Problem statement: Scan the records below for the line with "of sets, and" and the line with "without fixed points.". Repeat those two lines and every line between them exactly, and nothing else.

Extracted records below:

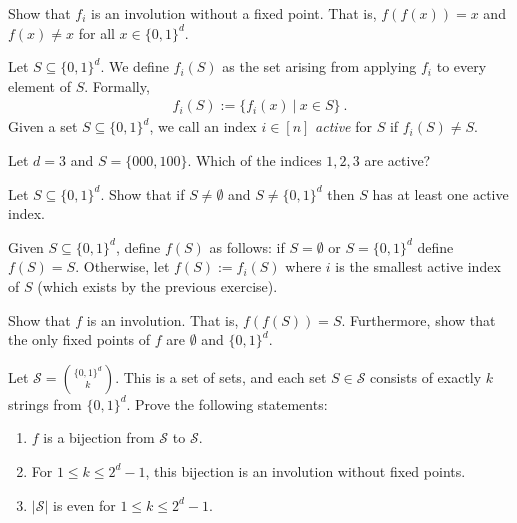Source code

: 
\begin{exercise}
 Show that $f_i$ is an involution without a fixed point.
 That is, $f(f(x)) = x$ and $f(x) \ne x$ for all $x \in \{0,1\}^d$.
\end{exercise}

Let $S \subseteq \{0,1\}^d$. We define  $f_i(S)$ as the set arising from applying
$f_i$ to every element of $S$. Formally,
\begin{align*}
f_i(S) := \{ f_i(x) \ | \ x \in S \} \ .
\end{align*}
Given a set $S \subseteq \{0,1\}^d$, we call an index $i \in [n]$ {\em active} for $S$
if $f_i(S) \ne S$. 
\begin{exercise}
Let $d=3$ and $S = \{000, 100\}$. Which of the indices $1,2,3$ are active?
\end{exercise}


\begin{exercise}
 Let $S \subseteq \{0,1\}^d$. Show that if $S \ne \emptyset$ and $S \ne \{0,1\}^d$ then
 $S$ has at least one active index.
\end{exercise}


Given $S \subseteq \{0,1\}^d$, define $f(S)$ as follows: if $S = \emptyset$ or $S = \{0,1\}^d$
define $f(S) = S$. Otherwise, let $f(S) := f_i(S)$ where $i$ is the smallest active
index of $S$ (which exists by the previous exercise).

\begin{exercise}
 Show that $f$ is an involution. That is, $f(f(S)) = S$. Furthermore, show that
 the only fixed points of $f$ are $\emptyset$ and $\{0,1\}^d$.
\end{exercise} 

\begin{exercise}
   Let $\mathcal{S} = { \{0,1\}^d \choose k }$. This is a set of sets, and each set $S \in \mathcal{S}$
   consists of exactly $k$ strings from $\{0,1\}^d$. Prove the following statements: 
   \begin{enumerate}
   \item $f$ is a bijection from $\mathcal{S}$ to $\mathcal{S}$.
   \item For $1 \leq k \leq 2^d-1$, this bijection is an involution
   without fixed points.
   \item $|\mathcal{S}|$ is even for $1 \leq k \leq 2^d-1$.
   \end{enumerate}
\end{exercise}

End of Extracted records.

Reply:
   Let $\mathcal{S} = { \{0,1\}^d \choose k }$. This is a set of sets, and each set $S \in \mathcal{S}$
   consists of exactly $k$ strings from $\{0,1\}^d$. Prove the following statements: 
   \begin{enumerate}
   \item $f$ is a bijection from $\mathcal{S}$ to $\mathcal{S}$.
   \item For $1 \leq k \leq 2^d-1$, this bijection is an involution
   without fixed points.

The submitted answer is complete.